25.05.2017, 15:09 Uhr

25. Mai 2017: Badeschiff, Burkini und blinde Wut

Andreas Edler, Chef vom Dienst
WIEN. Freier Eintritt für Burkini-Trägerinnen. So lautet das Statement der Badeschiff-Betreiber zur aktuellen Debatte um Burkinis. Die wurde vor Kurzem vom Neuwaldegger Bad mit einem generellen Verbot der umstrittenen Ganzkörperbekleidung aufgewärmt. Seitdem erntet das Badeschiff Wien einen regelrechten Shitstorm auf Facebook. Hunderte Wiener fühlen sich plötzlich bemüßigt, dem Poolschiff im Donaukanal virtuell die Meinung zu geigen.

Und doch sind sich sowohl Verbot als auch Einladung näher, als es auf den ersten Blick aussieht: Hier wie da reden wir nämlich ausschließlich über Werbung. Hier geht es nicht um Hygiene, Optik oder gar Integration. Hier geht es um PR. Seien wir uns mal ehrlich: Wie viele Burkini-Trägerinnen haben Sie schon live gesehen? Ach, keine? Das liegt wahrscheinlich daran, dass es sich um ein medial aufgebauschtes Phänomen handelt. Der Aufreger darum basiert auf einer Fiktion. Es mag sie schon geben, die Schwimmerinnen in Ganzkörperbekleidung. In Summe und Relation sprechen wir aber über so wenige Menschen, dass es schlicht und einfach keine Rolle spielt. Und doch polarisiert das Thema ganz extrem. Dasselbe gilt übrigens für die Burka. Aber dem Thema werden wir uns früh genug wieder widmen.
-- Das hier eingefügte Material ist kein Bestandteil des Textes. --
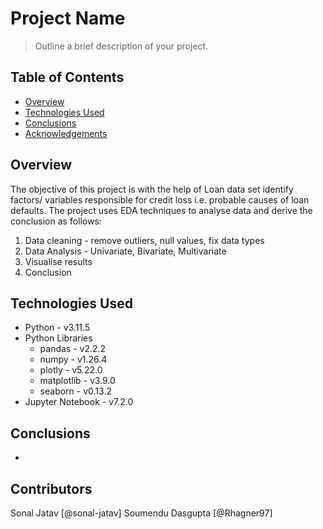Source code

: # Project Name
> Outline a brief description of your project.


## Table of Contents
* [Overview](#Overview)
* [Technologies Used](#technologies-used)
* [Conclusions](#conclusions)
* [Acknowledgements](#Contributors)

## Overview
The objective of this project is with the help of Loan data set identify factors/ variables responsible for credit loss i.e. probable causes of loan defaults.
The project uses EDA techniques to analyse data and derive the conclusion as follows:
1. Data cleaning - remove outliers, null values, fix data types
2. Data Analysis - Univariate, Bivariate, Multivariate
3. Visualise results
4. Conclusion


## Technologies Used
- Python - v3.11.5
- Python Libraries
  - pandas - v2.2.2
  - numpy - v1.26.4
  - plotly - v5.22.0
  - matplotlib - v3.9.0
  - seaborn - v0.13.2
- Jupyter Notebook - v7.2.0

## Conclusions
- 

## Contributors
Sonal Jatav [@sonal-jatav]
Soumendu Dasgupta [@Rhagner97]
Was machen die beiden Schwimmbäder? Das Neuwaldegger Bad und das Badeschiff werben mit ihren Statements bei zwei vollkommen unterschiedlichen Besuchergruppen. Die einen am Stadtrand und insgesamt im konservativen Milieu, die anderen in der Stadtmitte und damit in einer liberalen Schicht. Die Hassposter kommen allerdings tendenziell eher von der konservativeren Seite – weswegen die Hassposting-Welle auch beim Badeschiff aufklatscht.

Dem durchschnittlichen Gast des Badeschiffes – dazu zähle ich mich selbst – werden die zahlreichen negativen Bewertungen einfach egal sein – genauso wie die Debatte um die nicht vorhandene Burkini-Flut. Mir persönlich ist das Kleidungsstück jedenfalls wirklich, salopp gesagt, wurscht.

Eines ist mir aber nicht egal: Die emotionsgeschwängerten und teilweise ekelhaften Kommentare zum Thema. Bitte beruhigt's euch ein bisschen!